Mixed Up Confusion

I got mixed up confusion
Man, it’s a-killin’ me
Well, there’s too many people
And they’re all too hard to please
But I’m walkin’ and wonderin’
And my poor feet don’t ever stop
Seein’ my reflection
I’m hung over, hung down, hung up!
Bob Dylan, 1962

“In terms of being an Asian American writer, I’m mixed race. I think there are issues about being racially mixed that are different than for people who are Japanese-American, or Korean-American, or Chinese-American in background. People don’t know where I come from. My father is Japanese. My mother is Latina. There is a line in the play, “I look at you and I don’t know what i’m seeing.” I think a lot of people look at me and don’t know what they’re seeing. There are issues that people who are of mixed heritage deal with that are complicated in terms of finding their home in a specific ethnic group.”
Playwright Naomi Iizuka (in Asia Source on her play 36 VIEWS)

Bridging the racial divide: My maternal grandparents (left) and paternal grandparents (right) in Moosejaw, circa 1961.

Bridging the racial divide: My maternal grandparents (left) and paternal grandparents (right) in Moosejaw, circa 1961.

Historically, humans have always felt more comfortable with absolutes. It is perhaps easier to see the world in terms of black and white rather than in shades of grey, to categorize rather than to empathize, to see difference as a blockade rather than an invitation to explore.

In some strange twist of logic, if we can place those who are perceived as different into a box labelled “other”, it helps us to define ourselves in an often confusing and chaotic world. The lines are easy to draw and examples are plentiful: Palestinian vs. Israeli, Christian vs. Jew, Protestant vs. Catholic, etc. Reading the daily recounting of the conflicts that are raging around the world at any given time, I’ve sometimes wondered if classifying the “other” as an enemy doesn’t help focus a nameless and impotent rage that would otherwise have to be turned inward.

But what if we could just mix things up? What if we were to look into the face of the “other” and see not the enemy, but ourselves? Or better yet, what if we were to look in the mirror one morning and see the “other” reflected back at ourselves. Most of the barriers we set up are, after all, invisible. If we were to dismantle the artificial walls that we have erected around ourselves the world would be a more wide open and tolerant place.

Surely we have held on to old hatreds and resentments for so long that it has poisoned the very air that we breathe.

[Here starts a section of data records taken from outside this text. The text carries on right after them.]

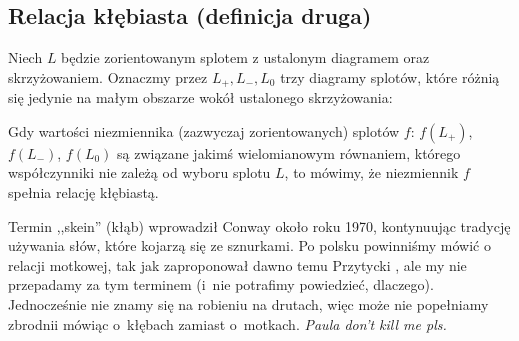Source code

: 
\subsection{Relacja kłębiasta (definicja druga)}

\begin{definition}
\label{skein_symbols}%
%
    Niech $L$ będzie zorientowanym splotem z ustalonym diagramem oraz skrzyżowaniem.
    Oznaczmy przez $L_+, L_-, L_0$ trzy diagramy splotów, które różnią się jedynie na małym obszarze wokół ustalonego skrzyżowania:
\begin{comment}
    \begin{figure}[H]
        \centering
        \begin{minipage}[b]{.3\linewidth}
            \centering
            \[\LargePlusCrossingArrows\]
            \subcaption{$L_+$}
        \end{minipage}
        \begin{minipage}[b]{.3\linewidth}
            \centering
            \[\LargeMinusCrossingArrows\]
            \subcaption{$L_-$}
        \end{minipage}
        \begin{minipage}[b]{.3\linewidth}
            \centering
            \[\LargeJustSmoothing\]
            \subcaption{$L_0$}
        \end{minipage}
    \end{figure}
\end{comment}
\noindent
Gdy wartości niezmiennika (zazwyczaj zorientowanych) splotów $f$: $f(L_+)$, $f(L_-)$, $f(L_0)$ są związane jakimś wielomianowym równaniem, którego współczynniki nie zależą od wyboru splotu $L$, to mówimy, że niezmiennik $f$ spełnia relację kłębiastą.
\end{definition}

Termin ,,skein'' (kłąb) wprowadził Conway około roku 1970, kontynuując tradycję używania słów, które kojarzą się ze sznurkami.
%
Po polsku powinniśmy mówić o relacji motkowej, tak jak zaproponował dawno temu Przytycki \cite[s. 172]{przytycki1995}, ale my nie przepadamy za tym terminem (i~nie potrafimy powiedzieć, dlaczego).
Jednocześnie nie znamy się na robieniu na drutach, więc może nie popełniamy zbrodnii mówiąc o~kłębach zamiast o~motkach.
\emph{Paula don't kill me pls.}

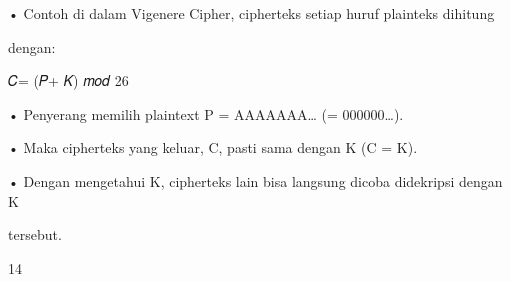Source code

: \documentclass{article}
\begin{document}

• Contoh di dalam Vigenere Cipher, cipherteks setiap huruf plainteks dihitung 

dengan:

               𝐶= (𝑃+ 𝐾) 𝑚𝑜𝑑 26

• Penyerang memilih plaintext P = AAAAAAA… (= 000000…).

• Maka cipherteks yang keluar, C, pasti sama dengan K    (C = K).

• Dengan mengetahui K, cipherteks lain bisa langsung dicoba didekripsi dengan K 

tersebut.

14
\end{document}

In Canadian mystery writer John Brady’s fine novel Kadish in Dublin, the son of a prominent Jewish judge has been found dead in Dublin, the apparent victim of foul play. Following the incident, two police officers discuss the Jewish angle to the killing with one of them expressing surprise that there are any Jews at all in Ireland. When told that there are about 2,000 Jews in Ireland, he tells a joke that goes something like this: A car is stopped at a roadblock in Belfast. An armed thug leans into the car window, sticks a gun in the driver’s face, and demands to know whether he’s Protestant or Catholic. The driver replies that he’s neither, he’s Jewish. The thug, who looks confused, tells him to stay where he is and steps away to confer with his colleagues. A moment later he leans into the car window again and says, “sure, but are you a Catholic Jew or a Protestant Jew though?” This joke—which is shaded, as the best jokes are, with truth—has stuck with me for years for its perfect encapsulation of the base pettiness behind many conflicts and the narrowness that hatred engenders.

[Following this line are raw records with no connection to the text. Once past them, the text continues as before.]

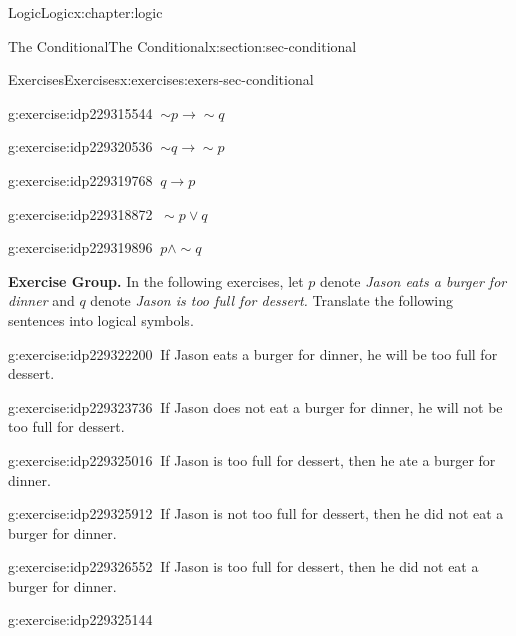 \documentclass[twoside,10pt,]{book}
\numberwithin{equation}{section}
\newcommand{\inverse}{{\sim\!{p}{} {\rightarrow} \sim\!{q}{}}}
\newcommand{\converse}{{q {\rightarrow} p}}
\newcommand{\contrapositive}{{\sim\!{q}{} {\rightarrow} \sim\!{p}{}}}
\begin{document}
\begin{chapterptx}{Logic}{}{Logic}{}{}{x:chapter:logic}
\begin{sectionptx}{The Conditional}{}{The Conditional}{}{}{x:section:sec-conditional}
\begin{exercises-subsection}{Exercises}{}{Exercises}{}{}{x:exercises:exers-sec-conditional}
\begin{exercisegroup}
\begin{divisionexerciseeg}{2}{}{}{g:exercise:idp229315544}
\(\ \inverse\)\end{divisionexerciseeg}%
\begin{divisionexerciseeg}{3}{}{}{g:exercise:idp229320536}%
\(\ \contrapositive\)\end{divisionexerciseeg}%
\begin{divisionexerciseeg}{4}{}{}{g:exercise:idp229319768}%
\(\ \converse\)\end{divisionexerciseeg}%
\begin{divisionexerciseeg}{5}{}{}{g:exercise:idp229318872}%
\(\ \sim\!{p}{\vee} q\)\end{divisionexerciseeg}%
\begin{divisionexerciseeg}{6}{}{}{g:exercise:idp229319896}%
\(\ p{\wedge}\sim\!{q}\)\end{divisionexerciseeg}%
\end{exercisegroup}
\par\medskip\noindent
\par\medskip\noindent%
\textbf{Exercise Group.}\space\space%
In the following exercises, let \(p\) denote \emph{Jason eats a burger for dinner} and \(q\) denote \emph{Jason is too full for dessert.}  Translate the following sentences into logical symbols.\begin{exercisegroup}
\begin{divisionexerciseeg}{7}{}{}{g:exercise:idp229322200}%
\(\ \)If Jason eats a burger for dinner, he will be too full for dessert.\end{divisionexerciseeg}%
\begin{divisionexerciseeg}{8}{}{}{g:exercise:idp229323736}%
\(\ \)If Jason does not eat a burger for dinner, he will not be too full for dessert.\end{divisionexerciseeg}%
\begin{divisionexerciseeg}{9}{}{}{g:exercise:idp229325016}%
\(\ \)If Jason is too full for dessert, then he ate a burger for dinner.\end{divisionexerciseeg}%
\begin{divisionexerciseeg}{10}{}{}{g:exercise:idp229325912}%
\(\ \)If Jason is not too full for dessert, then he did not eat a burger for dinner.\end{divisionexerciseeg}%
\begin{divisionexerciseeg}{11}{}{}{g:exercise:idp229326552}%
\(\ \)If Jason is too full for dessert, then he did not eat a burger for dinner.\end{divisionexerciseeg}%
\begin{divisionexerciseeg}{12}{}{}{g:exercise:idp229325144}%

\end{divisionexerciseeg}
\end{exercisegroup}
\end{exercises-subsection}
\end{sectionptx}
\end{chapterptx}
\end{document}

When Barrack Obama was elected to the White House, he was widely hailed as the first African American President, yet the fact is, he is the product of a mixed race marriage. Surely that is as revolutionary as anything else about him—the fact that he bridges the racial divide. Hopefully he is equipped, by way of his cultural duality, to better understand the nuances of the often-divided nation he presides over.

In Mixie and the Halfbreeds, the latest production by Neworld Theatre, Julie Tamiko Manning and  Adrienne Wong gleefully mix things up with a look at how cultural duality plays out in a battle between two neighbours. As the press release says, the play explores complex and relevant issues of culture, identity, and race, and tackles questions of mixing in contemporary Canadian society and popular culture. Where does culture come from? How do we mix cultures without losing our whole sense of self? What does it mean to be mixed race? In the play, one of the characters says, “I am the sum of my parts and when some of my parts are ignored, I feel like I’m not seen at all.”

As someone who has spent his whole life “all mixed up”, it is heartening to see these issues coming to the fore for the first time. I have never felt victimized by my bi-racial identity; to the contrary, it has mostly been a blessing. Still, I can’t help but feel that those of us with bi-racial or multi-racial identities have much to learn, but also much to teach, in a world where the status quo is not working.

As Maiko Bae Yamamoto, the director of Mixie and the Halfbreeds, recently said, “It’s not just about growing up Chinese or growing up White. It’s about growing up.”